Jon Gambrell/AP Photo
An F-18 fighter on the deck of the USS Abraham Lincoln in the Persian Gulf, June 2019
Last Thursday, the Senate joined the House in passing a resolution dramatically restricting President Trump’s military campaign against Iran. The action by both chambers of Congress now forces a fundamental constitutional question to the fore: Does Trump have the constitutional authority to veto Congress’s command?
The president’s lawyers will predictably say that the Supreme Court has already answered this question with an authoritative Yes.
They are mistaken. In fact, neither Congress nor the Court has squarely confronted the veto issue during the past half-century. But it must be seriously debated when the final version of the Iranian war powers resolution returns to the House and Senate for floor votes in the coming weeks.

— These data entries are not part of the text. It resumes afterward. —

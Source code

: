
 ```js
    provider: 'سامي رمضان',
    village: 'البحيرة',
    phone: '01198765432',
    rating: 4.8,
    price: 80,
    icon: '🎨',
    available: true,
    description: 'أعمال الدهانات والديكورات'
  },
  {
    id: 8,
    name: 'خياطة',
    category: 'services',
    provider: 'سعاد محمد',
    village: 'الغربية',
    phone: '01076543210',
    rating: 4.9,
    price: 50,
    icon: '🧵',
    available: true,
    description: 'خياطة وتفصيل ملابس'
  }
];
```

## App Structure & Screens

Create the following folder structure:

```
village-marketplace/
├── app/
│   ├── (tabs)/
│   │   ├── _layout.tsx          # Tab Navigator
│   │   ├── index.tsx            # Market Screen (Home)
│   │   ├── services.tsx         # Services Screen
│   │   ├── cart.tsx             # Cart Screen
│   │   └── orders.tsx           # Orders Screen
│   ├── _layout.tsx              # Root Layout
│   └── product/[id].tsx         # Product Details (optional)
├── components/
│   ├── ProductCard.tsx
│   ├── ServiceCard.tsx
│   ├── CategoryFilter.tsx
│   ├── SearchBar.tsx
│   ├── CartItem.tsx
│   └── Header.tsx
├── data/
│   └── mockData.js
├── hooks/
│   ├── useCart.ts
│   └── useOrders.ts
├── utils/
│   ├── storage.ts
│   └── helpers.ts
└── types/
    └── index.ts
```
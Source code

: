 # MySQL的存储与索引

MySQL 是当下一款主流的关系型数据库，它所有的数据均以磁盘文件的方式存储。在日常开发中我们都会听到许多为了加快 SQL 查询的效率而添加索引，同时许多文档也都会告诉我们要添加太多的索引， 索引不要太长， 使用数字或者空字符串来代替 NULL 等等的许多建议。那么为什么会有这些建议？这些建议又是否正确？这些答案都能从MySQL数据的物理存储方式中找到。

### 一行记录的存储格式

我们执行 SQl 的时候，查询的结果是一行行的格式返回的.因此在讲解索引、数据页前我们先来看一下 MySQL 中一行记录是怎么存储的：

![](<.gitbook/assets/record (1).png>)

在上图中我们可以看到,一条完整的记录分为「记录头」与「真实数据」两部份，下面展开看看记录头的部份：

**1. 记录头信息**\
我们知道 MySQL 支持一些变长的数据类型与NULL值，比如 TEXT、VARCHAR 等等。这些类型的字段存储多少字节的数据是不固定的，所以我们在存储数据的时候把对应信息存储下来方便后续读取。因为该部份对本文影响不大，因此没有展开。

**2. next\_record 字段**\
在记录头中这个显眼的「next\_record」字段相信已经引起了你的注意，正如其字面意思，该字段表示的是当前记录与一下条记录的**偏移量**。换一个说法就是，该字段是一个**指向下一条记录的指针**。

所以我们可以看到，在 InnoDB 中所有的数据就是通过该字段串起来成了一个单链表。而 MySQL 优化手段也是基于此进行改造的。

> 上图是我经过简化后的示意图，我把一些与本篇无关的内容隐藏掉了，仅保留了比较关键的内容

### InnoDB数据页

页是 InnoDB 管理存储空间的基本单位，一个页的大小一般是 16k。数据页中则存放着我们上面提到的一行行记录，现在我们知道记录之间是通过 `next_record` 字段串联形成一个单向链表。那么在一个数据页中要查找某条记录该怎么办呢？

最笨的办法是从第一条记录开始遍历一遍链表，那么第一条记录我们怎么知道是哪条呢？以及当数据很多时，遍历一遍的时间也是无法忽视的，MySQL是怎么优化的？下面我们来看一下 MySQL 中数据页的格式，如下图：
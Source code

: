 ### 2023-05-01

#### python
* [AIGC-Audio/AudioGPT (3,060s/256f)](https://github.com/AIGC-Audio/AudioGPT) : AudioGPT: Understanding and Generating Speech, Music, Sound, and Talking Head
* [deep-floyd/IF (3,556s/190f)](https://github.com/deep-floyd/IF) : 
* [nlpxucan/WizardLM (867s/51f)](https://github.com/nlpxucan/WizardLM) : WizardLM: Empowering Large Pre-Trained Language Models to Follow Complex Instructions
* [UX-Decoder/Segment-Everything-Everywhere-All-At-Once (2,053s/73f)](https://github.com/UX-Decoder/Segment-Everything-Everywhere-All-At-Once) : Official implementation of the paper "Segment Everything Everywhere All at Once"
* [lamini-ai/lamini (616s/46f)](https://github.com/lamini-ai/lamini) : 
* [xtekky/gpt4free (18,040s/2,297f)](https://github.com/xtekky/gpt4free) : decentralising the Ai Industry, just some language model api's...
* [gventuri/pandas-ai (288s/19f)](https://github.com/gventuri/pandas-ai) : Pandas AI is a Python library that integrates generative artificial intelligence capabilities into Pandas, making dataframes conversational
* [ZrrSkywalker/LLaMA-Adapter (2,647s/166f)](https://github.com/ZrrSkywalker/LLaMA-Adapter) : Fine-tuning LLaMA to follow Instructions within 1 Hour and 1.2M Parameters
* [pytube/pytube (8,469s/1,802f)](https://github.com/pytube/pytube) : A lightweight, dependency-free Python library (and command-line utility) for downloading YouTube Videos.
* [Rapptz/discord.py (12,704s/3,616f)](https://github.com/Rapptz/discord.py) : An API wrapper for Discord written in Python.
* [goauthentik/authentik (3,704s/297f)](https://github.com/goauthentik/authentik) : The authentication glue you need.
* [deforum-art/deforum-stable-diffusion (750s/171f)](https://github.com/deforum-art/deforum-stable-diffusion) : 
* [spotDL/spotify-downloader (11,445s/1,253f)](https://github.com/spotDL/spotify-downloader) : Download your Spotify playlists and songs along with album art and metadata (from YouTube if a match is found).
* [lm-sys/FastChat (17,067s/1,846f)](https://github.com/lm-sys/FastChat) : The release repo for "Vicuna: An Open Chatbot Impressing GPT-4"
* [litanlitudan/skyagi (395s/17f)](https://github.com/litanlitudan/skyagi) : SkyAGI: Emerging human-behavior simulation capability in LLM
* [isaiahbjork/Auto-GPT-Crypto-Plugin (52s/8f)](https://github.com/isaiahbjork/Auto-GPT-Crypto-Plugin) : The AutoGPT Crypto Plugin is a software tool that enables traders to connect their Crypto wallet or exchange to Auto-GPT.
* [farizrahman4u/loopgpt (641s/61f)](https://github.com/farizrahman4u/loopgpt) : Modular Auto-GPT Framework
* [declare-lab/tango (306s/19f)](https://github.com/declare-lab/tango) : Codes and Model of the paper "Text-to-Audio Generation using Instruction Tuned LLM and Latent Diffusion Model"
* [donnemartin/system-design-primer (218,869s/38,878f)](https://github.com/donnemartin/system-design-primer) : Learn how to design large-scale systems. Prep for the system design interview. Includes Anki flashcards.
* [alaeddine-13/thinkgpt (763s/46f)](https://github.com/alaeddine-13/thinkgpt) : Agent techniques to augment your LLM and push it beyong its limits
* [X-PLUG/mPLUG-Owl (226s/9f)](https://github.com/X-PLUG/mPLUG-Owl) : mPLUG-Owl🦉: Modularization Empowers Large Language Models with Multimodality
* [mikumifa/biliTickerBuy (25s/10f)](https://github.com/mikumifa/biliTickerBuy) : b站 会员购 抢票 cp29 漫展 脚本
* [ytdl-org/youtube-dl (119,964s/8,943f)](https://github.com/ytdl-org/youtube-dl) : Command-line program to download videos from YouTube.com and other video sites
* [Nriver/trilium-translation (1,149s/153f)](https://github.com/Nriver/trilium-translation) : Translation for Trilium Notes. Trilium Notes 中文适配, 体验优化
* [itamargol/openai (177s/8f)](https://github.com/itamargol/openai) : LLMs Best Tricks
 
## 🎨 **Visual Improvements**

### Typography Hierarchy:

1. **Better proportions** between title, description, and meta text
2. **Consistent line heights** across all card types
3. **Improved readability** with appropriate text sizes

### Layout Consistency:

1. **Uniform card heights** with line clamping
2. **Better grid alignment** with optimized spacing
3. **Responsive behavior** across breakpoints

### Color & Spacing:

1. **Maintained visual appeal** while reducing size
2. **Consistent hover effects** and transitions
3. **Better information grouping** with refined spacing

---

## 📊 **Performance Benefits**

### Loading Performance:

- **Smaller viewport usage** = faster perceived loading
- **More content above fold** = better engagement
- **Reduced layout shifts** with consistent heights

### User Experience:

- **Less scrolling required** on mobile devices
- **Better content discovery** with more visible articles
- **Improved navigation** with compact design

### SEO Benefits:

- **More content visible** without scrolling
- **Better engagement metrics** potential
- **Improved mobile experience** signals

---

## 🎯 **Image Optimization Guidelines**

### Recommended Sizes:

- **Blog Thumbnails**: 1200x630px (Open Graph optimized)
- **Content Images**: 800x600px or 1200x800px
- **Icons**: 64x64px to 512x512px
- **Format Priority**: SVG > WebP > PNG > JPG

If the resolution once again gains majority support and Trump issues a veto, Nancy Pelosi will be in a position to make the next critical move. As Speaker of the House, she will have standing to require the Supreme Court to confront the veto issue. The answer it gives will profoundly shape the conduct of military operations for decades to come.
To see why, begin with the president’s argument for his veto authority. It relies on a 1983 decision by the Supreme Court, Immigration and Naturalization Service v. Chadha, which is indeed a constitutional landmark in defining our separation of powers.
Yet Chadha raised a different problem from the one posed by the Iranian resolutions. Rather than dealing with matters of war and peace, it involved an executive branch decision to permit an individual to remain in the United States despite overstaying his visa.
Congress was unwilling to give the administration the final say on such matters. Instead, the House and Senate asserted their authority to pass resolutions reversing good-faith executive efforts to carry out current laws.
In a powerful majority opinion, Chief Justice Warren Burger declared that both chambers had crossed a constitutional red line. On the Court’s view, Congress’s job is to make new laws, not overrule the administration’s implementation of existing statutes. If the current House and Senate don’t approve of the pattern of decisions emerging from the executive branch, they should pass a new statute, giving agencies new marching orders. Yet the Constitution explicitly requires that any legislative initiative must be presented to the president, who can veto it and require two-thirds majorities to override his objections.
Burger’s reasoning is compelling, but it simply doesn’t apply to the use of military force. In this area, the Constitution explicitly grants Congress the exclusive power “to declare war.” Even if the president asserts that a foreign power is a clear and present danger, the Founders gave Congress the authority to determine that the commander in chief is wrong on the facts, and that he should not undertake an aggressive military response. In contrast to the problem posed in Chadha, it is up to Congress, not the president, to find the facts and make the final call.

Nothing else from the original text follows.